INPUT FOR THIS TASK:
___

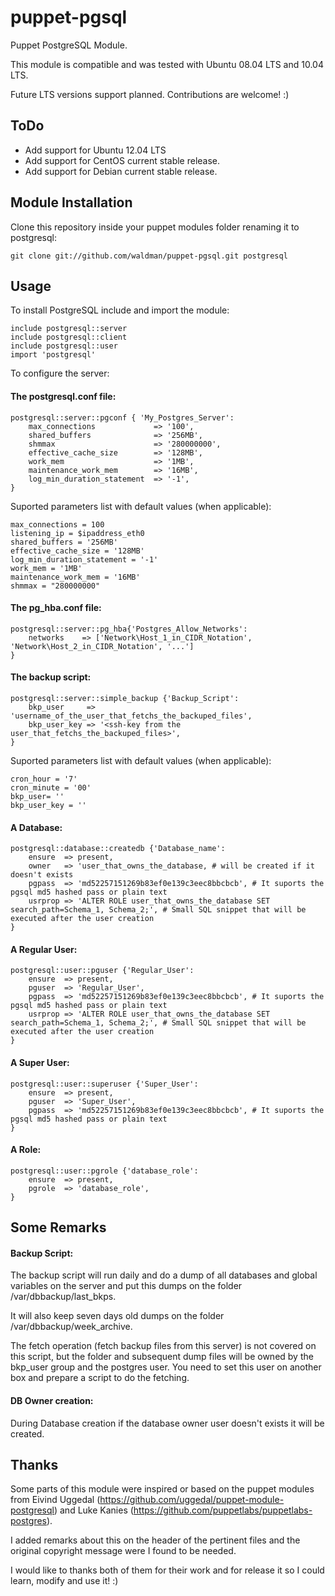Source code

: puppet-pgsql
============

Puppet PostgreSQL Module.

This module is compatible and was tested with Ubuntu 08.04 LTS and 10.04 LTS.

Future LTS versions support planned. Contributions are welcome! :)


ToDo
----
* Add support for Ubuntu 12.04 LTS
* Add support for CentOS current stable release.
* Add support for Debian current stable release.


Module Installation
------------

Clone this repository inside your puppet modules folder renaming it to postgresql:

    git clone git://github.com/waldman/puppet-pgsql.git postgresql


Usage
-----

To install PostgreSQL include and import the module:

	include postgresql::server
    include postgresql::client
    include postgresql::user
    import 'postgresql'
	

To configure the server:

#### The postgresql.conf file:

	postgresql::server::pgconf { 'My_Postgres_Server':
		max_connections				=> '100',
		shared_buffers				=> '256MB',
		shmmax						=> '280000000',
		effective_cache_size		=> '128MB',
		work_mem					=> '1MB',
		maintenance_work_mem		=> '16MB',
		log_min_duration_statement  => '-1',
	}

Suported parameters list with default values (when applicable):

    max_connections = 100
    listening_ip = $ipaddress_eth0
    shared_buffers = '256MB'
    effective_cache_size = '128MB'
    log_min_duration_statement = '-1'
    work_mem = '1MB'
    maintenance_work_mem = '16MB'
    shmmax = "280000000"

#### The pg\_hba.conf file:

    postgresql::server::pg_hba{'Postgres_Allow_Networks':
		networks	=> ['Network\Host_1_in_CIDR_Notation', 'Network\Host_2_in_CIDR_Notation', '...']
	}

#### The backup script:

    postgresql::server::simple_backup {'Backup_Script':
        bkp_user     => 'username_of_the_user_that_fetchs_the_backuped_files',
        bkp_user_key => '<ssh-key from the user_that_fetchs_the_backuped_files>',
    }

Suported parameters list with default values (when applicable):

    cron_hour = '7'
    cron_minute = '00'
    bkp_user= ''
    bkp_user_key = ''

#### A Database:

    postgresql::database::createdb {'Database_name':
        ensure  => present,
        owner   => 'user_that_owns_the_database, # will be created if it doesn't exists
        pgpass  => 'md52257151269b83ef0e139c3eec8bbcbcb', # It suports the pgsql md5 hashed pass or plain text
        usrprop => 'ALTER ROLE user_that_owns_the_database SET search_path=Schema_1, Schema_2;', # Small SQL snippet that will be executed after the user creation
    }

#### A Regular User:

    postgresql::user::pguser {'Regular_User':
        ensure  => present,
        pguser  => 'Regular_User',
        pgpass  => 'md52257151269b83ef0e139c3eec8bbcbcb', # It suports the pgsql md5 hashed pass or plain text
        usrprop => 'ALTER ROLE user_that_owns_the_database SET search_path=Schema_1, Schema_2;', # Small SQL snippet that will be executed after the user creation
    }

#### A Super User:
 
    postgresql::user::superuser {'Super_User':
        ensure  => present,
        pguser  => 'Super_User',
        pgpass  => 'md52257151269b83ef0e139c3eec8bbcbcb', # It suports the pgsql md5 hashed pass or plain text
    }

#### A Role:
 
    postgresql::user::pgrole {'database_role':
        ensure  => present,
        pgrole  => 'database_role',
    }


Some Remarks
------------
#### Backup Script:
The backup script will run daily and do a dump of all databases and global variables 
on the server and put this dumps on the folder /var/dbbackup/last\_bkps.

It will also keep seven days old dumps on the folder
/var/dbbackup/week\_archive.

The fetch operation (fetch backup files from this server) is not covered on this
script, but the folder and subsequent dump files will be owned by the bkp\_user
group and the postgres user. You need to set this user on another box and
prepare a script to do the fetching.


#### DB Owner creation:
During Database creation if the database owner user doesn't exists it will be
created.


Thanks
------
Some parts of this module were inspired or based on the puppet modules from
Eivind Uggedal (https://github.com/uggedal/puppet-module-postgresql) and 
Luke Kanies (https://github.com/puppetlabs/puppetlabs-postgres).

I added remarks about this on the header of the pertinent files and the original copyright message were I
found to be needed.

I would like to thanks both of them for their work and for release it so I could
learn, modify and use it! :)
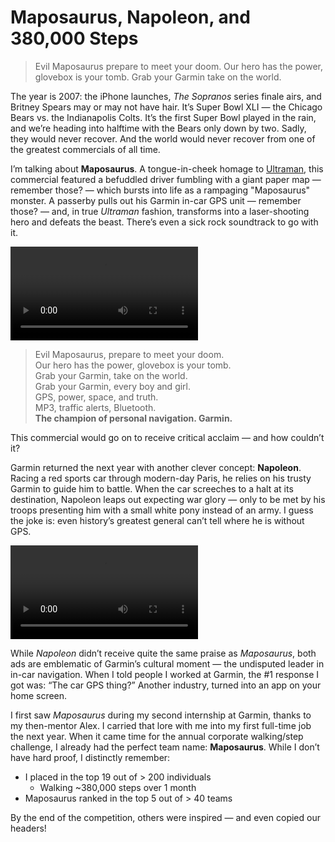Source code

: # Maposaurus, Napoleon, and 380,000 Steps
> Evil Maposaurus prepare to meet your doom. Our hero has the power, glovebox is your tomb. Grab your Garmin take on the world.

The year is 2007: the iPhone launches, *The Sopranos* series finale airs, and Britney Spears may or may not have hair. It’s Super Bowl XLI — the Chicago Bears vs. the Indianapolis Colts. It’s the first Super Bowl played in the rain, and we’re heading into halftime with the Bears only down by two. Sadly, they would never recover. And the world would never recover from one of the greatest commercials of all time.

I’m talking about **Maposaurus**. A tongue-in-cheek homage to [Ultraman](https://en.wikipedia.org/wiki/Ultraman), this commercial featured a befuddled driver fumbling with a giant paper map — remember those? — which bursts into life as a rampaging "Maposaurus" monster. A passerby pulls out his Garmin in-car GPS unit — remember those? — and, in true *Ultraman* fashion, transforms into a laser-shooting hero and defeats the beast. There’s even a sick rock soundtrack to go with it.

![](https://starikov.co/content/media/2025/05/garmin_maposaurus.mp4)
> Evil Maposaurus, prepare to meet your doom.  
> Our hero has the power, glovebox is your tomb.  
> Grab your Garmin, take on the world.  
> Grab your Garmin, every boy and girl.  
> GPS, power, space, and truth.  
> MP3, traffic alerts, Bluetooth.  
> **The champion of personal navigation. Garmin.**

This commercial would go on to receive critical acclaim — and how couldn’t it?

Garmin returned the next year with another clever concept: **Napoleon**. Racing a red sports car through modern-day Paris, he relies on his trusty Garmin to guide him to battle. When the car screeches to a halt at its destination, Napoleon leaps out expecting war glory — only to be met by his troops presenting him with a small white pony instead of an army. I guess the joke is: even history’s greatest general can’t tell where he is without GPS.

![](https://starikov.co/content/media/2025/05/garmin_napoleon.mp4)

While *Napoleon* didn’t receive quite the same praise as *Maposaurus*, both ads are emblematic of Garmin’s cultural moment — the undisputed leader in in-car navigation. When I told people I worked at Garmin, the #1 response I got was: “The car GPS thing?” Another industry, turned into an app on your home screen.

I first saw *Maposaurus* during my second internship at Garmin, thanks to my then-mentor Alex. I carried that lore with me into my first full-time job the next year. When it came time for the annual corporate walking/step challenge, I already had the perfect team name: **Maposaurus**. While I don’t have hard proof, I distinctly remember:

- I placed in the top 19 out of > 200 individuals  
  - Walking ~380,000 steps over 1 month  
- Maposaurus ranked in the top 5 out of > 40 teams

By the end of the competition, others were inspired — and even copied our headers!

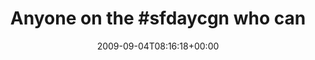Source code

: ---
retweeted: false
source: <a href="http://twitter.com" rel="nofollow">Twitter Web Client</a>
entities:
  hashtags:
  - text: sfdaycgn
    indices:
    - '14'
    - '23'
  symbols: []
  user_mentions: []
  urls: []
display_text_range:
- '0'
- '105'
favorite_count: '0'
id_str: '3753041151'
truncated: false
retweet_count: '0'
id: '3753041151'
created_at: Fri Sep 04 08:16:18 +0000 2009
favorited: false
full_text: 'Anyone on the #sfdaycgn who can borrow me a Snow Leo DVD? 10.6 Upgrade
  borked up my XCode installation...'
lang: en
tags:
- sfdaycgn
- pesos:twitter
date: '2009-09-04T08:16:18+00:00'
src: https://twitter.com/bascht/status/3753041151
original_url: https://twitter.com/bascht/status/3753041151
type: twitter_tweet
text: 'Anyone on the #sfdaycgn who can borrow me a Snow Leo DVD? 10.6 Upgrade borked
  up my XCode installation...'
title: 'Anyone on the #sfdaycgn who can'

---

___

INSTRUCTIONS FOR THE TASK:
Could you return all of the entries above exactly, without any images?

TASK RESPONSE:
Source code

: puppet-pgsql
============

Puppet PostgreSQL Module.

This module is compatible and was tested with Ubuntu 08.04 LTS and 10.04 LTS.

Future LTS versions support planned. Contributions are welcome! :)


ToDo
----
* Add support for Ubuntu 12.04 LTS
* Add support for CentOS current stable release.
* Add support for Debian current stable release.


Module Installation
------------

Clone this repository inside your puppet modules folder renaming it to postgresql:

    git clone git://github.com/waldman/puppet-pgsql.git postgresql


Usage
-----

To install PostgreSQL include and import the module:

	include postgresql::server
    include postgresql::client
    include postgresql::user
    import 'postgresql'
	

To configure the server:

#### The postgresql.conf file:

	postgresql::server::pgconf { 'My_Postgres_Server':
		max_connections				=> '100',
		shared_buffers				=> '256MB',
		shmmax						=> '280000000',
		effective_cache_size		=> '128MB',
		work_mem					=> '1MB',
		maintenance_work_mem		=> '16MB',
		log_min_duration_statement  => '-1',
	}

Suported parameters list with default values (when applicable):

    max_connections = 100
    listening_ip = $ipaddress_eth0
    shared_buffers = '256MB'
    effective_cache_size = '128MB'
    log_min_duration_statement = '-1'
    work_mem = '1MB'
    maintenance_work_mem = '16MB'
    shmmax = "280000000"

#### The pg\_hba.conf file:

    postgresql::server::pg_hba{'Postgres_Allow_Networks':
		networks	=> ['Network\Host_1_in_CIDR_Notation', 'Network\Host_2_in_CIDR_Notation', '...']
	}

#### The backup script:

    postgresql::server::simple_backup {'Backup_Script':
        bkp_user     => 'username_of_the_user_that_fetchs_the_backuped_files',
        bkp_user_key => '<ssh-key from the user_that_fetchs_the_backuped_files>',
    }

Suported parameters list with default values (when applicable):

    cron_hour = '7'
    cron_minute = '00'
    bkp_user= ''
    bkp_user_key = ''

#### A Database:

    postgresql::database::createdb {'Database_name':
        ensure  => present,
        owner   => 'user_that_owns_the_database, # will be created if it doesn't exists
        pgpass  => 'md52257151269b83ef0e139c3eec8bbcbcb', # It suports the pgsql md5 hashed pass or plain text
        usrprop => 'ALTER ROLE user_that_owns_the_database SET search_path=Schema_1, Schema_2;', # Small SQL snippet that will be executed after the user creation
    }

#### A Regular User:

    postgresql::user::pguser {'Regular_User':
        ensure  => present,
        pguser  => 'Regular_User',
        pgpass  => 'md52257151269b83ef0e139c3eec8bbcbcb', # It suports the pgsql md5 hashed pass or plain text
        usrprop => 'ALTER ROLE user_that_owns_the_database SET search_path=Schema_1, Schema_2;', # Small SQL snippet that will be executed after the user creation
    }

#### A Super User:
 
    postgresql::user::superuser {'Super_User':
        ensure  => present,
        pguser  => 'Super_User',
        pgpass  => 'md52257151269b83ef0e139c3eec8bbcbcb', # It suports the pgsql md5 hashed pass or plain text
    }

#### A Role:
 
    postgresql::user::pgrole {'database_role':
        ensure  => present,
        pgrole  => 'database_role',
    }


Some Remarks
------------
#### Backup Script:
The backup script will run daily and do a dump of all databases and global variables 
on the server and put this dumps on the folder /var/dbbackup/last\_bkps.

It will also keep seven days old dumps on the folder
/var/dbbackup/week\_archive.

The fetch operation (fetch backup files from this server) is not covered on this
script, but the folder and subsequent dump files will be owned by the bkp\_user
group and the postgres user. You need to set this user on another box and
prepare a script to do the fetching.


#### DB Owner creation:
During Database creation if the database owner user doesn't exists it will be
created.


Thanks
------
Some parts of this module were inspired or based on the puppet modules from
Eivind Uggedal (https://github.com/uggedal/puppet-module-postgresql) and 
Luke Kanies (https://github.com/puppetlabs/puppetlabs-postgres).

I added remarks about this on the header of the pertinent files and the original copyright message were I
found to be needed.

I would like to thanks both of them for their work and for release it so I could
learn, modify and use it! :)
Source code

: # Maposaurus, Napoleon, and 380,000 Steps
> Evil Maposaurus prepare to meet your doom. Our hero has the power, glovebox is your tomb. Grab your Garmin take on the world.

The year is 2007: the iPhone launches, *The Sopranos* series finale airs, and Britney Spears may or may not have hair. It’s Super Bowl XLI — the Chicago Bears vs. the Indianapolis Colts. It’s the first Super Bowl played in the rain, and we’re heading into halftime with the Bears only down by two. Sadly, they would never recover. And the world would never recover from one of the greatest commercials of all time.

I’m talking about **Maposaurus**. A tongue-in-cheek homage to [Ultraman](https://en.wikipedia.org/wiki/Ultraman), this commercial featured a befuddled driver fumbling with a giant paper map — remember those? — which bursts into life as a rampaging "Maposaurus" monster. A passerby pulls out his Garmin in-car GPS unit — remember those? — and, in true *Ultraman* fashion, transforms into a laser-shooting hero and defeats the beast. There’s even a sick rock soundtrack to go with it.

![](https://starikov.co/content/media/2025/05/garmin_maposaurus.mp4)
> Evil Maposaurus, prepare to meet your doom.  
> Our hero has the power, glovebox is your tomb.  
> Grab your Garmin, take on the world.  
> Grab your Garmin, every boy and girl.  
> GPS, power, space, and truth.  
> MP3, traffic alerts, Bluetooth.  
> **The champion of personal navigation. Garmin.**

This commercial would go on to receive critical acclaim — and how couldn’t it?

Garmin returned the next year with another clever concept: **Napoleon**. Racing a red sports car through modern-day Paris, he relies on his trusty Garmin to guide him to battle. When the car screeches to a halt at its destination, Napoleon leaps out expecting war glory — only to be met by his troops presenting him with a small white pony instead of an army. I guess the joke is: even history’s greatest general can’t tell where he is without GPS.

![](https://starikov.co/content/media/2025/05/garmin_napoleon.mp4)

While *Napoleon* didn’t receive quite the same praise as *Maposaurus*, both ads are emblematic of Garmin’s cultural moment — the undisputed leader in in-car navigation. When I told people I worked at Garmin, the #1 response I got was: “The car GPS thing?” Another industry, turned into an app on your home screen.

I first saw *Maposaurus* during my second internship at Garmin, thanks to my then-mentor Alex. I carried that lore with me into my first full-time job the next year. When it came time for the annual corporate walking/step challenge, I already had the perfect team name: **Maposaurus**. While I don’t have hard proof, I distinctly remember:

- I placed in the top 19 out of > 200 individuals  
  - Walking ~380,000 steps over 1 month  
- Maposaurus ranked in the top 5 out of > 40 teams

By the end of the competition, others were inspired — and even copied our headers!

Source code

: ---
retweeted: false
source: <a href="http://twitter.com" rel="nofollow">Twitter Web Client</a>
entities:
  hashtags:
  - text: sfdaycgn
    indices:
    - '14'
    - '23'
  symbols: []
  user_mentions: []
  urls: []
display_text_range:
- '0'
- '105'
favorite_count: '0'
id_str: '3753041151'
truncated: false
retweet_count: '0'
id: '3753041151'
created_at: Fri Sep 04 08:16:18 +0000 2009
favorited: false
full_text: 'Anyone on the #sfdaycgn who can borrow me a Snow Leo DVD? 10.6 Upgrade
  borked up my XCode installation...'
lang: en
tags:
- sfdaycgn
- pesos:twitter
date: '2009-09-04T08:16:18+00:00'
src: https://twitter.com/bascht/status/3753041151
original_url: https://twitter.com/bascht/status/3753041151
type: twitter_tweet
text: 'Anyone on the #sfdaycgn who can borrow me a Snow Leo DVD? 10.6 Upgrade borked
  up my XCode installation...'
title: 'Anyone on the #sfdaycgn who can'

---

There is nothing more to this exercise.